The center for disease control estimates that childhood obesity has tripled over the past 30 years, with the percentage of obese children between the ages of 6 and 11 having increase from 7% in 1980 to 20 % in 2008. Over the same period the percentage of obese adolescents between the ages of 12 to 19 years increased from 5% to 18%.
The study was conducted by the University of Kansas Medical center and the University of Missouri Kansas city. 60 children aged between 10 and 14 were shown 60 logos from popular brands such as BMW and Fedex and 60 more logos from popular food brands like KFC, Mc Donalds and Rice crispies.
Under MRI scanners, the children’s pleasure and appetite centers in their brains lit up when shown logos of fast food companies. This may not seem like such a big deal as it is a bodily response to feel hungry when talking about food, but scientists found that children were more inclined to pick a branded food rather than one with no logo.

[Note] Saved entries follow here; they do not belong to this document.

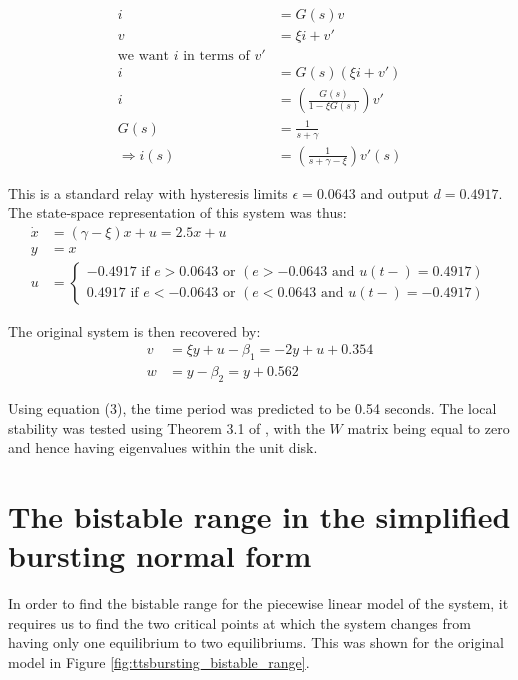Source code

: \documentclass[a4paper, 12pt]{article}
\begin{document}
\begin{appendices}
\begin{align}
i &= G(s)v \\
v &= \xi i + v' \\
\text{we want $i$ in terms of $v'$}\\
i &= G(s)(\xi i + v') \\
i &= \left(\frac{G(s)}{1-\xi G(s)}\right)v'\\
G(s) &= \frac{1}{s + \gamma}\\
\Rightarrow i(s) &= \left(\frac{1}{s+\gamma-\xi}\right)v'(s)
\end{align}

This is a standard relay with hysteresis limits $\epsilon = 0.0643$ and output $d = 0.4917$. The state-space representation of this system was thus:
\begin{align}
\dot{x} &= (\gamma-\xi)x + u = 2.5x + u \\
y &= x \\
u &= \begin{cases}
	               -0.4917 \text{ if } e > 0.0643 \text{ or } (e >-0.0643 \text{ and } u(t-) = 0.4917)\\
	                0.4917 \text{ if } e < -0.0643 \text{ or } (e < 0.0643 \text{ and } u(t-) = -0.4917)	              
	            \end{cases}
\end{align}

The original system is then recovered by:
\begin{align}
v&= \xi y + u - \beta_1 = -2y+u+0.354 \\
w&= y - \beta_2 = y + 0.562 
\end{align}

Using equation (3), the time period was predicted to be 0.54 seconds. The local stability was tested using Theorem 3.1 of \cite{astrom1995}, with the $W$ matrix being equal to zero and hence having eigenvalues within the unit disk. 

\section{The bistable range in the simplified bursting normal form}

In order to find the bistable range for the piecewise linear model of the system, it requires us to find the two critical points at which the system changes from having only one equilibrium to two equilibriums. This was shown for the original model in Figure \ref{fig:ttsbursting_bistable_range}. 


\end{appendices}
\end{document}
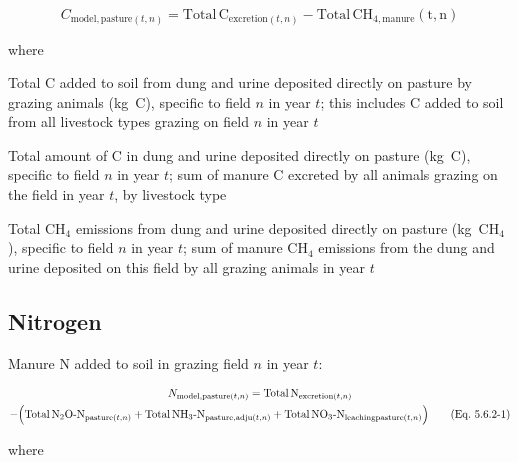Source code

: \begin{equation}
    C_{\mathrm{model,pasture}(t,n)}
        = \mathrm{Total\,C}_{\mathrm{excretion}(t,n)}
          - \mathrm{Total\,CH_{4,\mathrm{manure}}(t,n)}
    \tag{Eq.\ 5.6.1-1}
\end{equation}

\noindent where

\begin{description}[font=\normalfont, leftmargin=12em, style=nextline, nosep]
    \item[$C_{\mathrm{model,pasture}(t,n)}$]
        Total C added to soil from dung and urine deposited directly on pasture
        by grazing animals (kg~C), specific to field $n$ in year $t$; this
        includes C added to soil from all livestock types grazing on field $n$
        in year $t$
    \item[$\mathrm{Total\,C}_{\mathrm{excretion}(t,n)}$]
        Total amount of C in dung and urine deposited directly on pasture
        (kg~C), specific to field $n$ in year $t$; sum of manure C excreted by
        all animals grazing on the field in year $t$, by livestock type
    \item[$\mathrm{Total\,CH_{4,\mathrm{manure}}(t,n)}$]
        Total CH$_4$ emissions from dung and urine deposited directly on pasture
        (kg~CH$_4$), specific to field $n$ in year $t$; sum of manure CH$_4$
        emissions from the dung and urine deposited on this field by all grazing
        animals in year $t$
\end{description}

\subsection{Nitrogen}
\label{subsec:grazing-n-model}

Manure N added to soil in grazing field $n$ in year $t$:

\begin{multline}
    N_{\mathrm{model,pasture}(t,n)}
        = \mathrm{Total\,N}_{\mathrm{excretion}(t,n)} \\
          - \Bigl(
              \mathrm{Total\,N_2O\text{-}N}_{\mathrm{pasture}(t,n)}
              + \mathrm{Total\,NH_3\text{-}N}_{\mathrm{pasture,adju}(t,n)}
              + \mathrm{Total\,NO_3\text{-}N}_{\mathrm{leachingpasture}(t,n)}
            \Bigr)
    \tag{Eq.\ 5.6.2-1}
\end{multline}

\noindent where

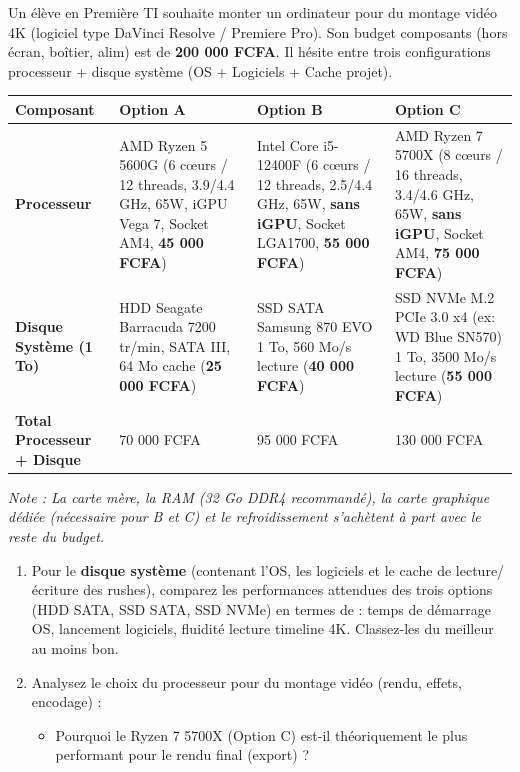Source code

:\documentclass[11pt]{article}
\begin{document}
\begin{exercice}
Un élève en Première TI souhaite monter un ordinateur pour du montage vidéo 4K (logiciel type DaVinci Resolve / Premiere Pro). Son budget composants (hors écran, boîtier, alim) est de \textbf{200 000 FCFA}. Il hésite entre trois configurations processeur + disque système (OS + Logiciels + Cache projet).

\begin{center}
\begin{tabularx}{\linewidth}{|l|X|X|X|}
\hline
\rowcolor{popblueL}
\textbf{Composant} & \textbf{Option A} & \textbf{Option B} & \textbf{Option C} \\ \hline
\textbf{Processeur} & AMD Ryzen 5 5600G (6 cœurs / 12 threads, 3.9/4.4 GHz, 65W, iGPU Vega 7, Socket AM4, \textbf{45 000 FCFA}) & Intel Core i5-12400F (6 cœurs / 12 threads, 2.5/4.4 GHz, 65W, \textbf{sans iGPU}, Socket LGA1700, \textbf{55 000 FCFA}) & AMD Ryzen 7 5700X (8 cœurs / 16 threads, 3.4/4.6 GHz, 65W, \textbf{sans iGPU}, Socket AM4, \textbf{75 000 FCFA}) \\ \hline
\textbf{Disque Système (1 To)} & HDD Seagate Barracuda 7200 tr/min, SATA III, 64 Mo cache (\textbf{25 000 FCFA}) & SSD SATA Samsung 870 EVO 1 To, 560 Mo/s lecture (\textbf{40 000 FCFA}) & SSD NVMe M.2 PCIe 3.0 x4 (ex: WD Blue SN570) 1 To, 3500 Mo/s lecture (\textbf{55 000 FCFA}) \\ \hline
\textbf{Total Processeur + Disque} & 70 000 FCFA & 95 000 FCFA & 130 000 FCFA \\ \hline
\end{tabularx}
\end{center}
\textit{Note : La carte mère, la RAM (32 Go DDR4 recommandé), la carte graphique dédiée (nécessaire pour B et C) et le refroidissement s'achètent à part avec le reste du budget.}
\begin{enumerate}
    \item Pour le \textbf{disque système} (contenant l'OS, les logiciels et le cache de lecture/écriture des rushes), comparez les performances attendues des trois options (HDD SATA, SSD SATA, SSD NVMe) en termes de : temps de démarrage OS, lancement logiciels, fluidité lecture timeline 4K. Classez-les du meilleur au moins bon.
    \item Analysez le choix du processeur pour du montage vidéo (rendu, effets, encodage) :
    \begin{itemize}
        \item[a)] Pourquoi le Ryzen 7 5700X (Option C) est-il théoriquement le plus performant pour le rendu final (export) ?

\end{itemize}
\end{enumerate}
\end{exercice}
\end{document}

When given a choice between a burger labeled with the McDonalds logo and one with no label, the children preferred the taste of the McDonald branded burger, regardless of the fact that the unbranded burger was from the same fast food company.
It is believed that the marketing tactics of fast food outlets tap into the children’s reward portion of the brain before they are able to develop self control. Food marketed for children is usually higher in sugar and caloric content.
Considering the children have not developed the necessary inhibitory processes to help in decision making, youth are susceptible to making bad choices when it comes to food.